Start of Block

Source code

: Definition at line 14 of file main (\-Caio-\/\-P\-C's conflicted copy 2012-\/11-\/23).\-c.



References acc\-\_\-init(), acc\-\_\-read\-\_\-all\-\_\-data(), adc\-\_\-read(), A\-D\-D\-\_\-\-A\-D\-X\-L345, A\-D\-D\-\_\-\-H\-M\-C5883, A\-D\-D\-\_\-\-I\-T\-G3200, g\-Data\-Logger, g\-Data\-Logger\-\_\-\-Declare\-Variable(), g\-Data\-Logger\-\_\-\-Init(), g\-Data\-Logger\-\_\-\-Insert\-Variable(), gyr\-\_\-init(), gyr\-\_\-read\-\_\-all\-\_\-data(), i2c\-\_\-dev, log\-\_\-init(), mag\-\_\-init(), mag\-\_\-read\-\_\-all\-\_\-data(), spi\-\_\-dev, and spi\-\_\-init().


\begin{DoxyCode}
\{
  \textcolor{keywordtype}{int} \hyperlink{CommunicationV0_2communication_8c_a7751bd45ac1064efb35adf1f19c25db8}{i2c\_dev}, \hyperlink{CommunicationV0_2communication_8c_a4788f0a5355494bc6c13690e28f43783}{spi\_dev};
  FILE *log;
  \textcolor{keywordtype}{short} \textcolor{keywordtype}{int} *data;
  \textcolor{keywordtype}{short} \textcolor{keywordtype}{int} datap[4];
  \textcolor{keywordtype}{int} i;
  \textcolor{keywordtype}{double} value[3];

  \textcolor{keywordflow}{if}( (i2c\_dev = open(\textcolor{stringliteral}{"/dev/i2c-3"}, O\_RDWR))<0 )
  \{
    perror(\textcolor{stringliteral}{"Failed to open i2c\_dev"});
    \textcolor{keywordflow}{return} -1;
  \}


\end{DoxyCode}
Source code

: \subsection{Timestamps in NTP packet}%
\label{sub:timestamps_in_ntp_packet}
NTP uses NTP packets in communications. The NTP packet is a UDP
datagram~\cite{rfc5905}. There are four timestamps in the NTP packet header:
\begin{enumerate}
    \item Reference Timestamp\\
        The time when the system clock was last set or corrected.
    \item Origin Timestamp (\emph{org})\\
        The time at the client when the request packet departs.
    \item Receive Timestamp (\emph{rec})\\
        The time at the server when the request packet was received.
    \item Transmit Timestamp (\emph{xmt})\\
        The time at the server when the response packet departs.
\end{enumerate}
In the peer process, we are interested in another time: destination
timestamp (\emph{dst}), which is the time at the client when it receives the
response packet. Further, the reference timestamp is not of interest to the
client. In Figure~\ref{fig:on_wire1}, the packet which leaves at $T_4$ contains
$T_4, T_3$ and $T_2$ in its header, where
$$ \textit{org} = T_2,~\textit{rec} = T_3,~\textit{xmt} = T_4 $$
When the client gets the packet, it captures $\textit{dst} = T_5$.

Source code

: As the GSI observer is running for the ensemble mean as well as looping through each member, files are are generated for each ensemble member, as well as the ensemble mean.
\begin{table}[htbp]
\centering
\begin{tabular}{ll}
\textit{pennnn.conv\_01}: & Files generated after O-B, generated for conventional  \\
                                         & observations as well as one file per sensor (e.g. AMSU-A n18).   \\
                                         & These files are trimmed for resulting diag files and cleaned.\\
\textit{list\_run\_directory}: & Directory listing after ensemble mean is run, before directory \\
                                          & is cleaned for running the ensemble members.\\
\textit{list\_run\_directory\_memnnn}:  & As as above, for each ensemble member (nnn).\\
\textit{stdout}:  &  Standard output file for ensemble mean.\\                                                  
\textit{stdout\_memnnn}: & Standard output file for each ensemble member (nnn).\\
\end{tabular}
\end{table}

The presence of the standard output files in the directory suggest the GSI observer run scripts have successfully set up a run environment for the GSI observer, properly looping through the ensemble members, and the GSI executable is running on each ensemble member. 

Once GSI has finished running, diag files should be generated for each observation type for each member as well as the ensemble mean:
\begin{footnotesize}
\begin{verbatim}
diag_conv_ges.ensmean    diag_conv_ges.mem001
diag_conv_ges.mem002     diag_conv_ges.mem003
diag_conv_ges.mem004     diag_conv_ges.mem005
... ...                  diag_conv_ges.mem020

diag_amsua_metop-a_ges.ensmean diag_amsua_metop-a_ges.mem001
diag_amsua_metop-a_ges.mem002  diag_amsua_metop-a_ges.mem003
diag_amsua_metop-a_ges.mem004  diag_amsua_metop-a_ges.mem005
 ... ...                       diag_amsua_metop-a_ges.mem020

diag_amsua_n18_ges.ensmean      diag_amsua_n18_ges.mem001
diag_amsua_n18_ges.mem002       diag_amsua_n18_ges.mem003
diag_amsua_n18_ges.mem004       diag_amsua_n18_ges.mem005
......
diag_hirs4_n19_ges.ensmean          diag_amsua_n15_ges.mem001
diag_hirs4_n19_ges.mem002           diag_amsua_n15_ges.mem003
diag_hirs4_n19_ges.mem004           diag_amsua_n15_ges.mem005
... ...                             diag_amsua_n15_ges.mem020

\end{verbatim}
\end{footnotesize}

End of Block

### PROBLEM DESCRIPTION
State how many lines above include the word "footnotesize", and nothing more.

### WRITTEN REPLY
2